▶ **PROVIDED ENTRIES**
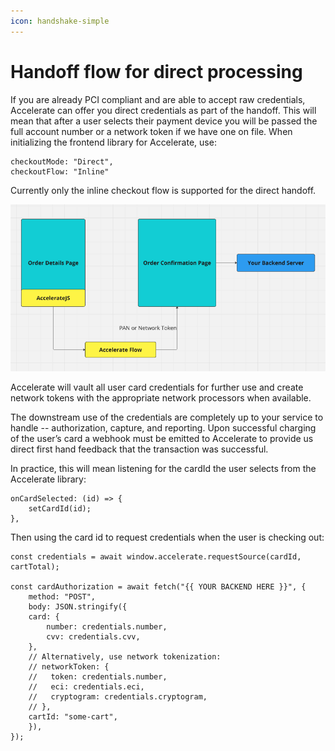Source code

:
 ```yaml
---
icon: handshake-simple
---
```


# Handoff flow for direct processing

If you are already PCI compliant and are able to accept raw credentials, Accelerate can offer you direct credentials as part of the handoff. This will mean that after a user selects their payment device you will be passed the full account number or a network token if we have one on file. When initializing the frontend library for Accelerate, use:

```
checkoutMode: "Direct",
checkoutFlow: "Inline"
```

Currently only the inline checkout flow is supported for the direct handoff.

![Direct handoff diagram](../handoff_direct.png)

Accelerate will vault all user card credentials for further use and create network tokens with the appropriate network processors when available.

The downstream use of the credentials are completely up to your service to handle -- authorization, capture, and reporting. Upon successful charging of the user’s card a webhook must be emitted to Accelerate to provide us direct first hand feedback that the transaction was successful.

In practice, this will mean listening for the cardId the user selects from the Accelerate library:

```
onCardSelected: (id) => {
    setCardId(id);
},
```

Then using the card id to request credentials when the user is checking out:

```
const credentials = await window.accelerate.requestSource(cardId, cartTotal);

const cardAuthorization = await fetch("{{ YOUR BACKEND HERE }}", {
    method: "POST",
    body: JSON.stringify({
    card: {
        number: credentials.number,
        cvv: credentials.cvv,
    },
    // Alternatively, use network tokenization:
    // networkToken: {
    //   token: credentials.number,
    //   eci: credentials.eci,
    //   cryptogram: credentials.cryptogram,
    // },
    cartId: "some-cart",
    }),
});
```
---
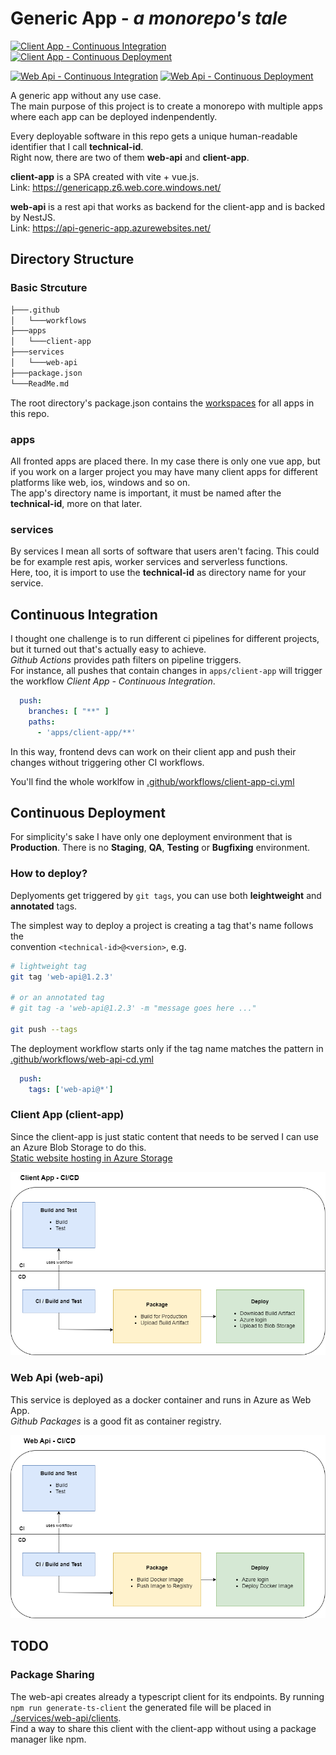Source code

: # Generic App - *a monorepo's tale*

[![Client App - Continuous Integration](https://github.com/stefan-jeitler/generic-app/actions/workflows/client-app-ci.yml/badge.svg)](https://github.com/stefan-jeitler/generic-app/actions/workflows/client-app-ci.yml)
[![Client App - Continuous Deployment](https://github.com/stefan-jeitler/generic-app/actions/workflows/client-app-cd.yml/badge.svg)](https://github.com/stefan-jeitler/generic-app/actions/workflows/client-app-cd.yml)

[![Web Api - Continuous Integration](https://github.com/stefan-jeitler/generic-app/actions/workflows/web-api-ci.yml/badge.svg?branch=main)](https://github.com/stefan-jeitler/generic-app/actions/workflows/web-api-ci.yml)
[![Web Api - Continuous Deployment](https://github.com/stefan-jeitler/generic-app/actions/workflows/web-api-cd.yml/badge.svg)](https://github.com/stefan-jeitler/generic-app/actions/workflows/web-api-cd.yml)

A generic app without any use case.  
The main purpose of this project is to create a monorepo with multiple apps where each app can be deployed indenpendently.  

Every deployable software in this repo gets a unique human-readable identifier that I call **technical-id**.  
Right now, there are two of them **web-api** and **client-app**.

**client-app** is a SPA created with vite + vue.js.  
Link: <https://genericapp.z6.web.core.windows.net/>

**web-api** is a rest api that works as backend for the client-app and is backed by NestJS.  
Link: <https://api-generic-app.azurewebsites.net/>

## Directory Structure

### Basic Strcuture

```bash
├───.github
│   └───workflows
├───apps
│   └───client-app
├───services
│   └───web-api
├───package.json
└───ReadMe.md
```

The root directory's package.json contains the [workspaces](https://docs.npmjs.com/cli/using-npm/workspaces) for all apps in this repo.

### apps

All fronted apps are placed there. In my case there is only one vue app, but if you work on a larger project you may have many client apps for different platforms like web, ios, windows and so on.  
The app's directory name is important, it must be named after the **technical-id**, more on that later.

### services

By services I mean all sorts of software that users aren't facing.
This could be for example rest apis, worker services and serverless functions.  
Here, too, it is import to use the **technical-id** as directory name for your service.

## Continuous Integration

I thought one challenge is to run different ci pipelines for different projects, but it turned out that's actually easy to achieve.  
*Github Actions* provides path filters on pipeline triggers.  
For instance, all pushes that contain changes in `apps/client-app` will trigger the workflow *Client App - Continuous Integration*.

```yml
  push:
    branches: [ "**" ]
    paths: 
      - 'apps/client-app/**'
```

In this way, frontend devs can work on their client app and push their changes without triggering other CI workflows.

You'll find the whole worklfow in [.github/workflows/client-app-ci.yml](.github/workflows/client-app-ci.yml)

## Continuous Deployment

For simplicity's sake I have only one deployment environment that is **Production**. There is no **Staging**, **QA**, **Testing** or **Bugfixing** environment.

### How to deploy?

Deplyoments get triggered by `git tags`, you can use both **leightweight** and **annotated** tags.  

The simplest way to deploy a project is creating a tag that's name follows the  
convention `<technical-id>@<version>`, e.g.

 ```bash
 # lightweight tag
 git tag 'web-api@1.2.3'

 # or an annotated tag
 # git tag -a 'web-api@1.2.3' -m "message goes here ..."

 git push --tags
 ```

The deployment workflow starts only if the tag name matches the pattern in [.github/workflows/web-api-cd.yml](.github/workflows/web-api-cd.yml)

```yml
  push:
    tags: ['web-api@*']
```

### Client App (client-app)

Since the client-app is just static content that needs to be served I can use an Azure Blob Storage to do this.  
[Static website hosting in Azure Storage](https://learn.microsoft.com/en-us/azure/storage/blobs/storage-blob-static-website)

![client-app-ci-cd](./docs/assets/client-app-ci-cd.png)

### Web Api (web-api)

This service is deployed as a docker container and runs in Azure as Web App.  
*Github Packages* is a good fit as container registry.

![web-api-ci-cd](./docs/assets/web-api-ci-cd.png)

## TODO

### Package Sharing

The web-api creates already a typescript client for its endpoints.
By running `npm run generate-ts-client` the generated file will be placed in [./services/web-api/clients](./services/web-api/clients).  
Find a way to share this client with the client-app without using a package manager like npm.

▶ **TASK**
Whenever a line of the data holds the string "library", pick that line out.

▶ **WRITTEN ANSWER**
If you are already PCI compliant and are able to accept raw credentials, Accelerate can offer you direct credentials as part of the handoff. This will mean that after a user selects their payment device you will be passed the full account number or a network token if we have one on file. When initializing the frontend library for Accelerate, use:
In practice, this will mean listening for the cardId the user selects from the Accelerate library:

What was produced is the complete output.